Wikidata:WikiProject Ontology/Problems
Problem cases in existing knowledge representation by Wikidata
The purpose of this page is to identify specific classes, metaclasses, or other groups of classes within wikidata where there are what appear to be significant ontological problems, and work out how we should resolve them. Difficult problems should probably be discussed on their own subpage.
items used as classes
editStatements with instance of (P31) should only have classes as values. This rule is expressed as property constraint, so violations should be listed at Wikidata:Database_reports/Constraint_violations/P31.
subclass/instance of loops
editOntologies should generally be tree-like. That is they should have a partial order: "instance of" should point from an item to a group (class) of items, while "subclass of" should point from a smaller class to a larger class. Treating the instance-of and subclass-of relationships as edges of a graph, the resulting graph should be acyclic; there should be no loops. Unfortunately a few loops have made it into wikidata at this point in time; this section is to document and address them.
Subclass/Instance of loops in wikidata - autogenerated lists
edit- Wikidata:WikiProject Ontology/Problems/subclass of self
- Wikidata:WikiProject Ontology/Problems/subclass of subclass of self
- Wikidata:WikiProject Ontology/Problems/3rd-order subclass of self
- Wikidata:WikiProject Ontology/Problems/4th-order subclass of self
- Wikidata:WikiProject Ontology/Problems/5th-order subclass of self
- Wikidata:WikiProject Ontology/Problems/6th-order subclass of self
- Wikidata:WikiProject Ontology/Problems/instance of self
- Wikidata:WikiProject Ontology/Problems/subclass of instance of self
- Wikidata:WikiProject Ontology/Problems/instance of 2nd-order subclass of self
- Wikidata:WikiProject Ontology/Problems/instance of 3rd-order subclass of self
- Wikidata:WikiProject Ontology/Problems/instance of 4th-order subclass of self
- Wikidata:WikiProject Ontology/Problems/instance of 5th-order subclass of self
General looping instance/subclass combination
editThis sparql query could in principle catch all the general loop cases - except it times out on the current WDQS...
SELECT ?item WHERE {
?item (wdt:P31|wdt:P279)+ ?item .
}
spurious high-order metaclasses
editOntologies should generally not be very deep. That is, if the instances of a class are themselves classes, that makes the class a "metaclass". First-order metaclasses are not unusual. Second-order metaclasses (whose instances are first-order metaclasses) should be quite rare. Higher-order metaclasses may be needed but should be extremely rare; variable-order metaclasses may also be helpful (some definition of "class" would be one) but also should be rare.
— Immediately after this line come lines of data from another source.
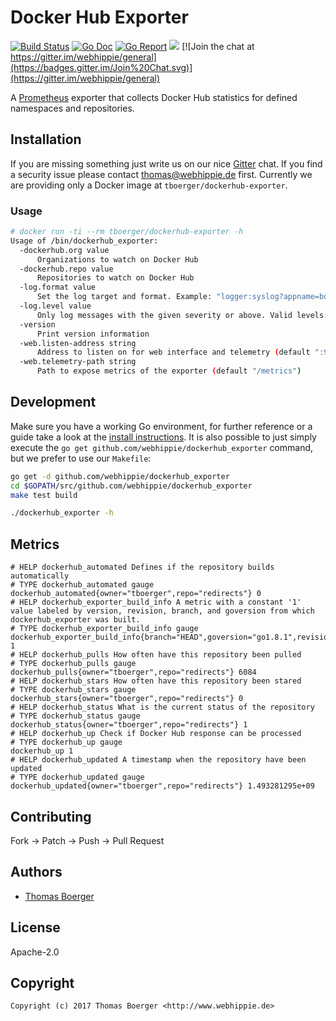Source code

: # Docker Hub Exporter

[![Build Status](http://github.dronehippie.de/api/badges/webhippie/dockerhub_exporter/status.svg)](http://github.dronehippie.de/webhippie/dockerhub_exporter)
[![Go Doc](https://godoc.org/github.com/webhippie/dockerhub_exporter?status.svg)](http://godoc.org/github.com/webhippie/dockerhub_exporter)
[![Go Report](http://goreportcard.com/badge/github.com/webhippie/dockerhub_exporter)](http://goreportcard.com/report/github.com/webhippie/dockerhub_exporter)
[![](https://images.microbadger.com/badges/image/tboerger/dockerhub-exporter.svg)](http://microbadger.com/images/tboerger/dockerhub-exporter "Get your own image badge on microbadger.com")
[![Join the chat at https://gitter.im/webhippie/general](https://badges.gitter.im/Join%20Chat.svg)](https://gitter.im/webhippie/general)

A [Prometheus](https://prometheus.io/) exporter that collects Docker Hub statistics for defined namespaces and repositories.


## Installation

If you are missing something just write us on our nice [Gitter](https://gitter.im/webhippie/general) chat. If you find a security issue please contact thomas@webhippie.de first. Currently we are providing only a Docker image at `tboerger/dockerhub-exporter`.


### Usage

```bash
# docker run -ti --rm tboerger/dockerhub-exporter -h
Usage of /bin/dockerhub_exporter:
  -dockerhub.org value
      Organizations to watch on Docker Hub
  -dockerhub.repo value
      Repositories to watch on Docker Hub
  -log.format value
      Set the log target and format. Example: "logger:syslog?appname=bob&local=7" or "logger:stdout?json=true" (default "logger:stderr")
  -log.level value
      Only log messages with the given severity or above. Valid levels: [debug, info, warn, error, fatal] (default "info")
  -version
      Print version information
  -web.listen-address string
      Address to listen on for web interface and telemetry (default ":9505")
  -web.telemetry-path string
      Path to expose metrics of the exporter (default "/metrics")
```


## Development

Make sure you have a working Go environment, for further reference or a guide take a look at the [install instructions](http://golang.org/doc/install.html). It is also possible to just simply execute the `go get github.com/webhippie/dockerhub_exporter` command, but we prefer to use our `Makefile`:

```bash
go get -d github.com/webhippie/dockerhub_exporter
cd $GOPATH/src/github.com/webhippie/dockerhub_exporter
make test build

./dockerhub_exporter -h
```


## Metrics

```
# HELP dockerhub_automated Defines if the repository builds automatically
# TYPE dockerhub_automated gauge
dockerhub_automated{owner="tboerger",repo="redirects"} 0
# HELP dockerhub_exporter_build_info A metric with a constant '1' value labeled by version, revision, branch, and goversion from which dockerhub_exporter was built.
# TYPE dockerhub_exporter_build_info gauge
dockerhub_exporter_build_info{branch="HEAD",goversion="go1.8.1",revision="d1d5c9884f3d447a29348cad700c28758a8c146c",version="0.2.0"} 1
# HELP dockerhub_pulls How often have this repository been pulled
# TYPE dockerhub_pulls gauge
dockerhub_pulls{owner="tboerger",repo="redirects"} 6084
# HELP dockerhub_stars How often have this repository been stared
# TYPE dockerhub_stars gauge
dockerhub_stars{owner="tboerger",repo="redirects"} 0
# HELP dockerhub_status What is the current status of the repository
# TYPE dockerhub_status gauge
dockerhub_status{owner="tboerger",repo="redirects"} 1
# HELP dockerhub_up Check if Docker Hub response can be processed
# TYPE dockerhub_up gauge
dockerhub_up 1
# HELP dockerhub_updated A timestamp when the repository have been updated
# TYPE dockerhub_updated gauge
dockerhub_updated{owner="tboerger",repo="redirects"} 1.493281295e+09
```


## Contributing

Fork -> Patch -> Push -> Pull Request


## Authors

* [Thomas Boerger](https://github.com/tboerger)


## License

Apache-2.0


## Copyright

```
Copyright (c) 2017 Thomas Boerger <http://www.webhippie.de>
```
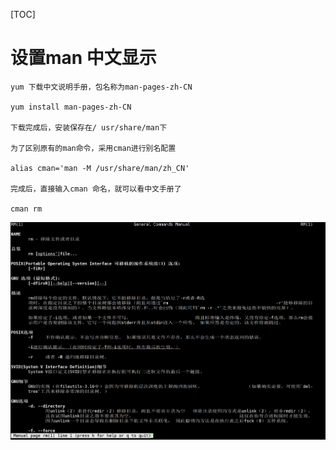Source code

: [TOC]

# 设置man 中文显示

```
yum 下载中文说明手册，包名称为man-pages-zh-CN

yum install man-pages-zh-CN

下载完成后，安装保存在/ usr/share/man下

为了区别原有的man命令，采用cman进行别名配置

alias cman='man -M /usr/share/man/zh_CN'

完成后，直接输入cman 命名，就可以看中文手册了

cman rm
```

![image-20210816161802709](../image/image-20210816161802709.png)

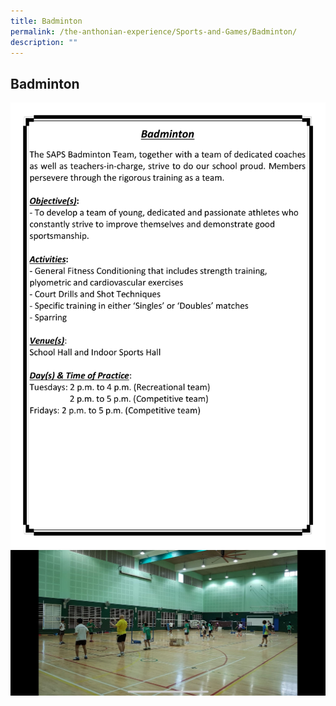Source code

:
 ```yaml
---
title: Badminton
permalink: /the-anthonian-experience/Sports-and-Games/Badminton/
description: ""
---
```

## Badminton

![](/images/CCA%202023_Sep/cca-15.png)
![](/images/badminton01.jpeg)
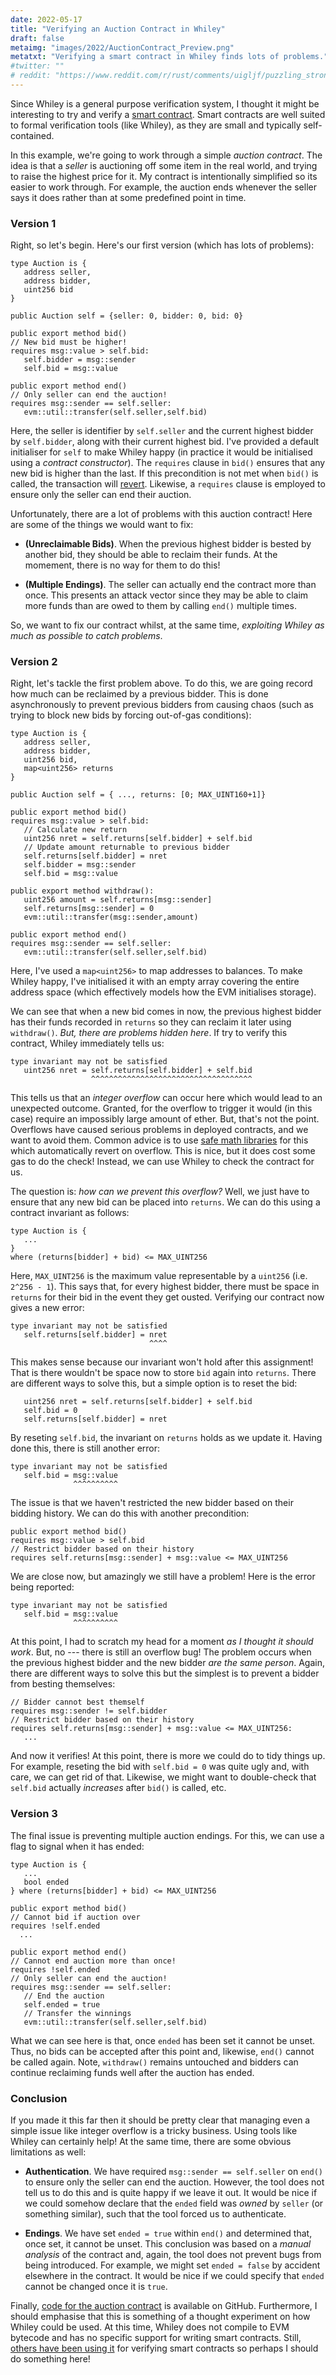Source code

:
 ```yaml
---
date: 2022-05-17
title: "Verifying an Auction Contract in Whiley"
draft: false
metaimg: "images/2022/AuctionContract_Preview.png"
metatxt: "Verifying a smart contract in Whiley finds lots of problems."
#twitter: ""
# reddit: "https://www.reddit.com/r/rust/comments/uigljf/puzzling_strong_updates_in_rust/"
---
```


Since Whiley is a general purpose verification system, I thought it
might be interesting to try and verify a [smart
contract](https://en.wikipedia.org/wiki/Smart_contract).  Smart
contracts are well suited to formal verification tools (like Whiley),
as they are small and typically self-contained.

In this example, we're going to work through a simple _auction
contract_.  The idea is that a _seller_ is auctioning off some item in
the real world, and trying to raise the highest price for it.  My
contract is intentionally simplified so its easier to work through.
For example, the auction ends whenever the seller says it does rather
than at some predefined point in time.

### Version 1

Right, so let's begin.  Here's our first version (which has lots of
problems):

```Solidity
type Auction is {
   address seller,
   address bidder,
   uint256 bid
}

public Auction self = {seller: 0, bidder: 0, bid: 0}

public export method bid()
// New bid must be higher!
requires msg::value > self.bid:
   self.bidder = msg::sender
   self.bid = msg::value

public export method end()
// Only seller can end the auction!
requires msg::sender == self.seller:
   evm::util::transfer(self.seller,self.bid)
```

Here, the seller is identifier by `self.seller` and the current
highest bidder by `self.bidder`, along with their current highest bid.
I've provided a default initialiser for `self` to make Whiley happy
(in practice it would be initialised using a _contract constructor_).
The `requires` clause in `bid()` ensures that any new bid is higher
than the last.  If this precondition is not met when `bid()` is
called, the transaction will
[revert](https://consensys.github.io/smart-contract-best-practices/development-recommendations/solidity-specific/assert-require-revert/#use-assert-require-revert-properly).
Likewise, a `requires` clause is employed to ensure only the seller
can end their auction.

Unfortunately, there are a lot of problems with this auction contract!
Here are some of the things we would want to fix:

   * **(Unreclaimable Bids)**.  When the previous highest bidder is
       bested by another bid, they should be able to reclaim their
       funds.  At the momement, there is no way for them to do this!

   * **(Multiple Endings)**.  The seller can actually end the contract
       more than once.  This presents an attack vector since they may
       be able to claim more funds than are owed to them by calling
       `end()` multiple times.

So, we want to fix our contract whilst, at the same time, _exploiting
Whiley as much as possible to catch problems_.

### Version 2

Right, let's tackle the first problem above.  To do this, we are going
record how much can be reclaimed by a previous bidder.  This is done
asynchronously to prevent previous bidders from causing chaos (such as
trying to block new bids by forcing out-of-gas conditions):

```Solidity
type Auction is {
   address seller,
   address bidder,
   uint256 bid,
   map<uint256> returns
}

public Auction self = { ..., returns: [0; MAX_UINT160+1]}

public export method bid()
requires msg::value > self.bid:
   // Calculate new return
   uint256 nret = self.returns[self.bidder] + self.bid
   // Update amount returnable to previous bidder
   self.returns[self.bidder] = nret
   self.bidder = msg::sender
   self.bid = msg::value

public export method withdraw():
   uint256 amount = self.returns[msg::sender]
   self.returns[msg::sender] = 0
   evm::util::transfer(msg::sender,amount)

public export method end()
requires msg::sender == self.seller:
   evm::util::transfer(self.seller,self.bid)
```

Here, I've used a `map<uint256>` to map addresses to balances.  To
make Whiley happy, I've initialised it with an empty array covering
the entire address space (which effectively models how the EVM
initialises storage).

We can see that when a new bid comes in now, the previous highest
bidder has their funds recorded in `returns` so they can reclaim it
later using `withdraw()`.  _But, there are problems hidden here_.  If
try to verify this contract, Whiley immediately tells us:

```
type invariant may not be satisfied
   uint256 nret = self.returns[self.bidder] + self.bid
                  ^^^^^^^^^^^^^^^^^^^^^^^^^^^^^^^^^^^^
```

This tells us that an *integer overflow* can occur here which would
lead to an unexpected outcome.  Granted, for the overflow to trigger
it would (in this case) require an impossibly large amount of ether.
But, that's not the point.  Overflows have caused serious problems in
deployed contracts, and we want to avoid them.  Common advice is to
use [safe math
libraries](https://ethereumdev.io/using-safe-math-library-to-prevent-from-overflows/)
for this which automatically revert on overflow.  This is nice, but it
does cost some gas to do the check!  Instead, we can use Whiley to
check the contract for us.

The question is: _how can we prevent this overflow?_ Well, we just
have to ensure that any new bid can be placed into `returns`.  We can
do this using a contract invariant as follows:


```Solidity
type Auction is {
   ...
}
where (returns[bidder] + bid) <= MAX_UINT256
```

Here, `MAX_UINT256` is the maximum value representable by a `uint256`
(i.e. `2^256 - 1`).  This says that, for every highest bidder, there
must be space in `returns` for their bid in the event they get ousted.
Verifying our contract now gives a new error:

```Solidity
type invariant may not be satisfied
   self.returns[self.bidder] = nret
                               ^^^^
```

This makes sense because our invariant won't hold after this
assignment!  That is there wouldn't be space now to store `bid` again
into `returns`.  There are different ways to solve this, but a simple
option is to reset the bid:

```Solidity
   uint256 nret = self.returns[self.bidder] + self.bid
   self.bid = 0
   self.returns[self.bidder] = nret
```

By reseting `self.bid`, the invariant on `returns` holds as we update
it.  Having done this, there is still another error:

```Solidity
type invariant may not be satisfied
   self.bid = msg::value
              ^^^^^^^^^^
```

The issue is that we haven't restricted the new bidder based on their
bidding history.  We can do this with another precondition:

```Solidity
public export method bid()
requires msg::value > self.bid
// Restrict bidder based on their history
requires self.returns[msg::sender] + msg::value <= MAX_UINT256
```

We are close now, but amazingly we still have a problem!  Here is the
error being reported:

```Solidity
type invariant may not be satisfied
   self.bid = msg::value
              ^^^^^^^^^^
```

At this point, I had to scratch my head for a moment _as I thought it
should work_.  But, no --- there is still an overflow bug!  The
problem occurs when the previous highest bidder and the new bidder
_are the same person_.  Again, there are different ways to solve this
but the simplest is to prevent a bidder from besting themselves:

```Solidity
// Bidder cannot best themself
requires msg::sender != self.bidder
// Restrict bidder based on their history
requires self.returns[msg::sender] + msg::value <= MAX_UINT256:
   ...
```

And now it verifies!  At this point, there is more we could do to
tidy things up.  For example, reseting the bid with `self.bid = 0` was
quite ugly and, with care, we can get rid of that.  Likewise, we might
want to double-check that `self.bid` actually _increases_ after
`bid()` is called, etc.

### Version 3

The final issue is preventing multiple auction endings.  For this, we
can use a flag to signal when it has ended:

```Solidity
type Auction is {
   ...
   bool ended
} where (returns[bidder] + bid) <= MAX_UINT256

public export method bid()
// Cannot bid if auction over
requires !self.ended
  ...

public export method end()
// Cannot end auction more than once!
requires !self.ended
// Only seller can end the auction!
requires msg::sender == self.seller:
   // End the auction
   self.ended = true
   // Transfer the winnings
   evm::util::transfer(self.seller,self.bid)
```

What we can see here is that, once `ended` has been set it cannot be
unset.  Thus, no bids can be accepted after this point and, likewise,
`end()` cannot be called again.  Note, `withdraw()` remains untouched
and bidders can continue reclaiming funds well after the auction has
ended.

### Conclusion

If you made it this far then it should be pretty clear that managing
even a simple issue like integer overflow is a tricky business.  Using
tools like Whiley can certainly help!  At the same time, there are
some obvious limitations as well:

   * **Authentication**.  We have required `msg::sender ==
       self.seller` on `end()` to ensure only the seller can end the
       auction.  However, the tool does not tell us to do this and is
       quite happy if we leave it out.  It would be nice if we could
       somehow declare that the `ended` field was _owned_ by `seller`
       (or something similar), such that the tool forced us to
       authenticate.

   * **Endings**.  We have set `ended = true` within `end()` and
       determined that, once set, it cannot be unset.  This conclusion
       was based on a _manual analysis_ of the contract and, again,
       the tool does not prevent bugs from being introduced.  For
       example, we might set `ended = false` by accident elsewhere in
       the contract.  It would be nice if we could specify that
       `ended` cannot be changed once it is `true`.

Finally, [code for the auction
contract](https://github.com/DavePearce/AuctionContract.wy) is
available on GitHub.  Furthermore, I should emphasise that this is
something of a thought experiment on how Whiley could be used.  At
this time, Whiley does not compile to EVM bytecode and has no specific
support for writing smart contracts.  Still, [others have been using
it](https://arxiv.org/abs/2106.14457) for verifying smart contracts so
perhaps I should do something here!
Problems with higher order metaclasses
editA class can be identified as such by itself being a subclass of another class, by having another class be its subclass, or most directly by having instances. These provides three different mechanisms for detecting higher order classes as well, as the following queries illustrate.
- Wikidata:WikiProject Ontology/Problems/3rd order metaclasses by subclass
- Wikidata:WikiProject Ontology/Problems/3rd order metaclasses by superclass
- Wikidata:WikiProject Ontology/Problems/3rd order metaclasses by instance
These are only looking at direct instance-of relationships up the hierarchy. The most general query along these lines would look like, for example:
select DISTINCT ?item WHERE
{ ?metametaclass wdt:P31 ?item .
?metaclass wdt:P31/wdt:P279* ?metametaclass .
?class wdt:P31/wdt:P279* ?metaclass .
?otherclass wdt:P279 ?class . }
However this times out in WDQS.
'concept'
editconcept (Q151885) comes up as a high-level metaclass in many subclass of/instance of trees; for example:
- champagne (Q134862) instance of wine (Q282) subclass of ... liquid (Q11435) instance of fundamental state of matter (Q15831576) subclass of ... state (Q3505845) instance of concept (Q151885)
but concept then has two more levels above it that cross the instance-of (metaclass) leap:
- concept (Q151885) subclass of mental representation (Q2145290) instance of symbol (Q80071) subclass of ... depicting object (Q1166770) instance of physical object (Q223557)
symbol (Q80071) itself also appears frequently near the top of the ontology trees. This should probably be cleaned up.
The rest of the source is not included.